The fans, well they were all covered in sweat at this point and I swear that I had seen two people having sex before my string had snapped. It seemed weird, looking at people having sex other than it being in porn. Wait I don’t watch porn- ok who the hell I’m I kidding, wait I’m still singing aren’t I. I looked towards Mike and he looked dumbfounded at me, how had I continued singing when there weren’t any lyrics to continue to sing. I blushed and he shook his head away, leaving me to look like an idiot as the crowd bustled in front of me chanting a mixture of things.

“Arizona you have been great and this next song is ‘words I might of ate” the words flew out of my mouth quicker than I could have processed them. “-now it seems I can’t keep my mind off you” I burst out loudly into the microphone and the crowd began to cheer loudly over my singing as I scouted the room aimlessly. And there she stood beautiful, glowing and bouncing along to the music with that unmistakable smile which had caught my attention immediately.

I began to sing louder down the microphone, Why was Marci here? She should be backstage because we’d be out soon...wait is that Marci? I looked back to try and catch her face and yet nothing of any relation to her was nearby. My stomach plummeted and I began to feel sick. “Just tell me the words I might of ate” I squeaked at my shameful happiness over her and I could feel my cheeks flood with heat, I really wished I hadn’t had that eighth beer before tonight’s’ show.
I practically ran off the stage when I had finished my last note, leaving Mike and Tre to do as they pleased before heading outside but there was no way that I could stand the sickly, sobering, heat filled and plain hellish atmosphere another minute longer, I needed fresh air.

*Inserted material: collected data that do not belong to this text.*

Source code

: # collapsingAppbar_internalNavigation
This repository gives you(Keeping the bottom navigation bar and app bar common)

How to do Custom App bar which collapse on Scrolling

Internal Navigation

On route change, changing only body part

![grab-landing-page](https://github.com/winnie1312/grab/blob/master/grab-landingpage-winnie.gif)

Outside was blissful but the smell of the dirty dumpsters and cooking food sent my stomach into a whirlwind of knots and ties. I propped myself up on the wall outside hoping the cold night time air would cool my forehead down and I felt my stomach grumble again. I knew that I was going to be sick but I had to play this casual without being sick. I felt my sticky forehead and thought back to that image I had dreamt up of Marci on stage although it sent me ridged because it had been so clear. I had felt happy seeing her smile at me again something which after this morning’s antics would not be frequent around me. I opened my eyes to see a group of fans walking pass, looking excited to see Mike Dirnt walk through the backstage doors. I laughed a little at Mike’s weary face as one of the fans in her underwear jumped on him, kissing him very sloppily on the cheek. I belched loudly and I grabbed my stomach as it crippled me over in agony with its painful attempts at removing any alcohol from my system. I pulled myself up and tried to breath in any air I could to settle the war going on inside of me but the smell of fried egg sandwiches hit my nose which made me gip madly.

This was it; I looked up as I felt my stomach push once more upwards, squashing itself together. I could feel the weight that had laid in the pit of my stomach lurch forward, there was no stopping it now. I jolted forward as I began to vomit away from Mike and the fans that gathered around him but the quiet fed up tone from a nearby person made me look up shameful.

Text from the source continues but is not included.